If you are using apache, you can run the following commands to make sure all the apache modules you need are activated:

a2enmod ssl
a2enmod proxy
a2enmod proxy_http
a2enmod headers
a2enmod expires
a2enmod wsgi
a2enmod rewrite  # for 14.04

In order to setup the SSL encryption a key to give to apache. The safest option is to get a certicate from a trusted Certificate Authority, but for testing purposes you can generate your own:

    mkdir /etc/<webserver>/ssl
    openssl genrsa 1024 > /etc/<webserver>/ssl/self_signed.key
    chmod 400 /etc/<webserver>/ssl/self_signed.key
    openssl req -new -x509 -nodes -sha1 -days 365 -key
/etc/<webserver>/ssl/self_signed.key > /etc/apache2/ssl/self_signed.cert
    openssl x509 -noout -fingerprint -text <
/etc/<webserver>/ssl/self_signed.cert > /etc/<webserver>/ssl/self_signed.info

<webserver> should be replaced with the appropriate webserver name (ie. apache2 or nginx)

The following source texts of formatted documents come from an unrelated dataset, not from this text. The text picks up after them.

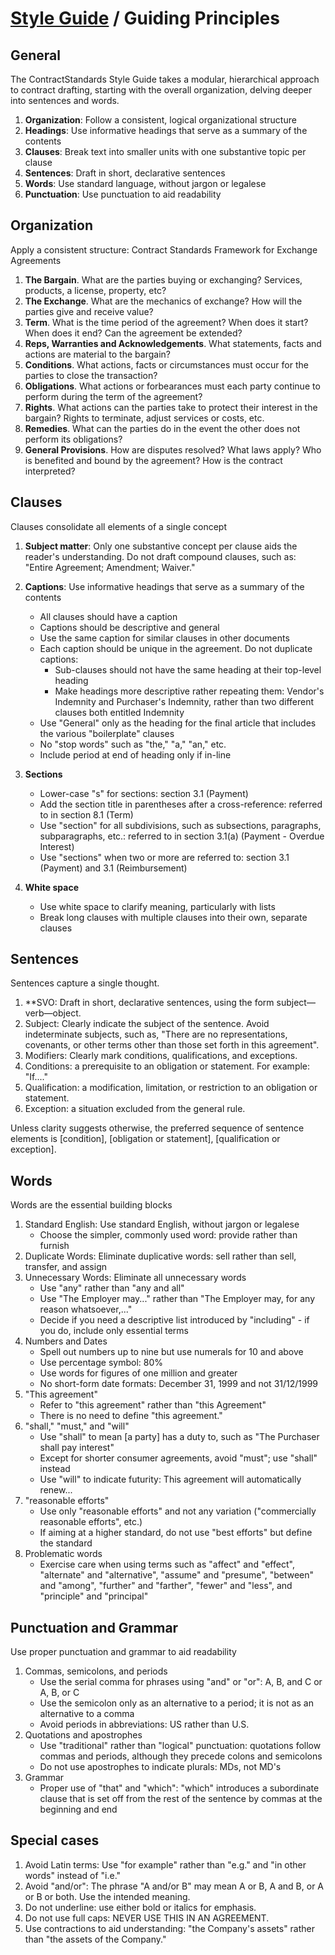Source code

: # [Style Guide](index.md) / Guiding Principles

## General
The ContractStandards Style Guide takes a modular, hierarchical approach to contract drafting, starting with the overall organization, delving deeper into sentences and words.

1. **Organization**: Follow a consistent, logical organizational structure
2. **Headings**: Use informative headings that serve as a summary of the contents
3. **Clauses**: Break text into smaller units with one substantive topic per clause
4. **Sentences**: Draft in short, declarative sentences
5. **Words**: Use standard language, without jargon or legalese
6. **Punctuation**: Use punctuation to aid readability

## Organization

Apply a consistent structure: Contract Standards Framework for Exchange Agreements

1. **The Bargain**. What are the parties buying or exchanging? Services, products, a license, property, etc?
2. **The Exchange**. What are the mechanics of exchange? How will the parties give and receive value?
3. **Term**. What is the time period of the agreement? When does it start? When does it end? Can the agreement be extended?
4. **Reps, Warranties and Acknowledgements**. What statements, facts and actions are material to the bargain?
5. **Conditions**. What actions, facts or circumstances must occur for the parties to close the transaction?
6. **Obligations**. What actions or forbearances must each party continue to perform during the term of the agreement?
7. **Rights**. What actions can the parties take to protect their interest in the bargain? Rights to terminate, adjust services or costs, etc.
8. **Remedies**. What can the parties do in the event the other does not perform its obligations?
9. **General Provisions**. How are disputes resolved? What laws apply? Who is benefited and bound by the agreement? How is the contract interpreted?

## Clauses

Clauses consolidate all elements of a single concept

1. **Subject matter**: Only one substantive concept per clause aids the reader's understanding. Do not draft compound clauses, such as: "Entire Agreement; Amendment; Waiver."

2. **Captions**: Use informative headings that serve as a summary of the contents
    * All clauses should have a caption
    * Captions should be descriptive and general
    * Use the same caption for similar clauses in other documents
    * Each caption should be unique in the agreement. Do not duplicate captions:
      * Sub-clauses should not have the same heading at their top-level heading
      * Make headings more descriptive rather repeating them: Vendor's Indemnity and Purchaser's Indemnity, rather than two different clauses both entitled Indemnity
    * Use "General" only as the heading for the final article that includes the various "boilerplate" clauses
    * No "stop words" such as "the," "a," "an," etc.
    * Include period at end of heading only if in-line
3. **Sections**
    * Lower-case "s" for sections: section 3.1 (Payment)
    * Add the section title in parentheses after a cross-reference: referred to in section 8.1 (Term)
    * Use "section" for all subdivisions, such as subsections, paragraphs, subparagraphs, etc.: referred to in section 3.1(a) (Payment - Overdue Interest)
    * Use "sections" when two or more are referred to: section 3.1 (Payment) and 3.1 (Reimbursement)
4. **White space**
    * Use white space to clarify meaning, particularly with lists
    * Break long clauses with multiple clauses into their own, separate clauses

## Sentences

Sentences capture a single thought.

1. **SVO: Draft in short, declarative sentences, using the form subject—verb—object.
2. Subject: Clearly indicate the subject of the sentence. Avoid indeterminate subjects, such as, "There are no representations, covenants, or other terms other than those set forth in this agreement".
3. Modifiers: Clearly mark conditions, qualifications, and exceptions.
4. Conditions: a prerequisite to an obligation or statement. For example: "If...."
5. Qualification: a modification, limitation, or restriction to an obligation or statement.
6. Exception: a situation excluded from the general rule.

Unless clarity suggests otherwise, the preferred sequence of sentence elements is [condition], [obligation or statement], [qualification or exception].

## Words

Words are the essential building blocks

1. Standard English: Use standard English, without jargon or legalese
      * Choose the simpler, commonly used word: provide rather than furnish
2. Duplicate Words: Eliminate duplicative words: sell rather than sell, transfer, and assign
3. Unnecessary Words: Eliminate all unnecessary words
      * Use "any" rather than "any and all"
      * Use "The Employer may..." rather than "The Employer may, for any reason whatsoever,..."
      * Decide if you need a descriptive list introduced by "including" - if you do, include only essential terms
4. Numbers and Dates
      * Spell out numbers up to nine but use numerals for 10 and above
      * Use percentage symbol: 80%
      * Use words for figures of one million and greater
      * No short-form date formats: December 31, 1999 and not 31/12/1999
5. "This agreement"
      * Refer to "this agreement" rather than "this Agreement"
      * There is no need to define "this agreement."
6. "shall," "must," and "will"
      * Use "shall" to mean [a party] has a duty to, such as "The Purchaser shall pay interest"
      * Except for shorter consumer agreements, avoid "must"; use "shall" instead
      * Use "will" to indicate futurity: This agreement will automatically renew...
7. "reasonable efforts"
      * Use only "reasonable efforts" and not any variation ("commercially reasonable efforts", etc.)
      * If aiming at a higher standard, do not use "best efforts" but define the standard
8. Problematic words
      * Exercise care when using terms such as "affect" and "effect", "alternate" and "alternative", "assume" and "presume", "between" and "among", "further" and "farther", "fewer" and "less", and "principle" and "principal"
      
## Punctuation and Grammar

Use proper punctuation and grammar to aid readability

1. Commas, semicolons, and periods
      * Use the serial comma for phrases using "and" or "or": A, B, and C or A, B, or C
      * Use the semicolon only as an alternative to a period; it is not as an alternative to a comma
      * Avoid periods in abbreviations: US rather than U.S.
2. Quotations and apostrophes
      * Use "traditional" rather than "logical" punctuation: quotations follow commas and periods, although they precede colons and semicolons
      * Do not use apostrophes to indicate plurals: MDs, not MD's
3. Grammar
      * Proper use of "that" and "which": "which" introduces a subordinate clause that is set off from the rest of the sentence by commas at the beginning and end
      
## Special cases

1. Avoid Latin terms: Use "for example" rather than "e.g." and "in other words" instead of "i.e."
2. Avoid "and/or": The phrase "A and/or B" may mean A or B, A and B, or A or B or both. Use the intended meaning.
3. Do not underline: use either bold or italics for emphasis.
4. Do not use full caps: NEVER USE THIS IN AN AGREEMENT.
5. Use contractions to aid understanding: "the Company's assets" rather than "the assets of the Company."
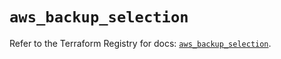 # `aws_backup_selection`

Refer to the Terraform Registry for docs: [`aws_backup_selection`](https://registry.terraform.io/providers/hashicorp/aws/4.67.0/docs/resources/backup_selection).
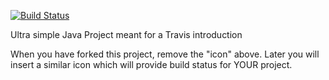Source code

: [![Build Status](https://travis-ci.org/JoakimKSS/travisGettingStarted.svg?branch=master)](https://travis-ci.org/JoakimKSS/travisGettingStarted)

Ultra simple Java Project meant for a Travis introduction

When you have forked this project, remove the "icon" above. Later you will insert a similar icon which will provide build status for YOUR project.
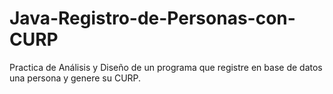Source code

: # Java-Registro-de-Personas-con-CURP
Practica de Análisis y Diseño de un programa que registre en base de datos una persona y genere su CURP.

Given that Vidjil is a two-part application, one that serves routes from a server and one that is served statically, we need to configure the apache to do so. Therefore we tell the apache to:

  • Start web2py as a wsgi daemon (allows apache to serve the application).
  • Reserve two virtual hosts (one to be served with ssl encryption, and one not).
  • We configure the first host to serve static content and prevent overriding by the sever (otherwise all routes are redirected through web2py) and to follow symlinks this allows us to symlink to our browser app in the /var/www directory and keep both parts of Vidjil together.
  • The second is set to use SSL encryption, and only serve very specific folders statically (such as javascript files and images because we don't want to create a controller to serve that kind of data)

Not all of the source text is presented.